* **What you should do**: Give every line below again, exactly.

(Stored data)
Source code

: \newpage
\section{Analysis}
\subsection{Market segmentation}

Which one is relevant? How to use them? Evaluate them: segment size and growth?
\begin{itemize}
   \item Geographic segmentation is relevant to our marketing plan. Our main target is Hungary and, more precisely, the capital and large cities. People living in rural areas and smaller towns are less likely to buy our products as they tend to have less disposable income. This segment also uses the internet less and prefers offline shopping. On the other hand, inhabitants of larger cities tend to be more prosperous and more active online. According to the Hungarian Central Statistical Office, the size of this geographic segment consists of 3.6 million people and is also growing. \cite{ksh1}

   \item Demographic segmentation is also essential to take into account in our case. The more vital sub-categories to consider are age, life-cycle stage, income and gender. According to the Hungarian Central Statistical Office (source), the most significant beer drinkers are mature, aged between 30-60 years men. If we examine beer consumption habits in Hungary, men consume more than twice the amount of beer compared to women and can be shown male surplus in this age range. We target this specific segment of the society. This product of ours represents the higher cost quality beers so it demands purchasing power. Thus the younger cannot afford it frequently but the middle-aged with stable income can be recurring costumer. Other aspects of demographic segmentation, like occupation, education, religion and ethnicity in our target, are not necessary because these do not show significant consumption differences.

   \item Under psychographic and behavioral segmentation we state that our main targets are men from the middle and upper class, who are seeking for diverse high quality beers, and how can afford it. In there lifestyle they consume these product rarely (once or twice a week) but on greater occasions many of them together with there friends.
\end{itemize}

* **Answer box**:
Source code

: \newpage
\section{Analysis}
\subsection{Market segmentation}

Which one is relevant? How to use them? Evaluate them: segment size and growth?
\begin{itemize}
   \item Geographic segmentation is relevant to our marketing plan. Our main target is Hungary and, more precisely, the capital and large cities. People living in rural areas and smaller towns are less likely to buy our products as they tend to have less disposable income. This segment also uses the internet less and prefers offline shopping. On the other hand, inhabitants of larger cities tend to be more prosperous and more active online. According to the Hungarian Central Statistical Office, the size of this geographic segment consists of 3.6 million people and is also growing. \cite{ksh1}

   \item Demographic segmentation is also essential to take into account in our case. The more vital sub-categories to consider are age, life-cycle stage, income and gender. According to the Hungarian Central Statistical Office (source), the most significant beer drinkers are mature, aged between 30-60 years men. If we examine beer consumption habits in Hungary, men consume more than twice the amount of beer compared to women and can be shown male surplus in this age range. We target this specific segment of the society. This product of ours represents the higher cost quality beers so it demands purchasing power. Thus the younger cannot afford it frequently but the middle-aged with stable income can be recurring costumer. Other aspects of demographic segmentation, like occupation, education, religion and ethnicity in our target, are not necessary because these do not show significant consumption differences.

   \item Under psychographic and behavioral segmentation we state that our main targets are men from the middle and upper class, who are seeking for diverse high quality beers, and how can afford it. In there lifestyle they consume these product rarely (once or twice a week) but on greater occasions many of them together with there friends.
\end{itemize}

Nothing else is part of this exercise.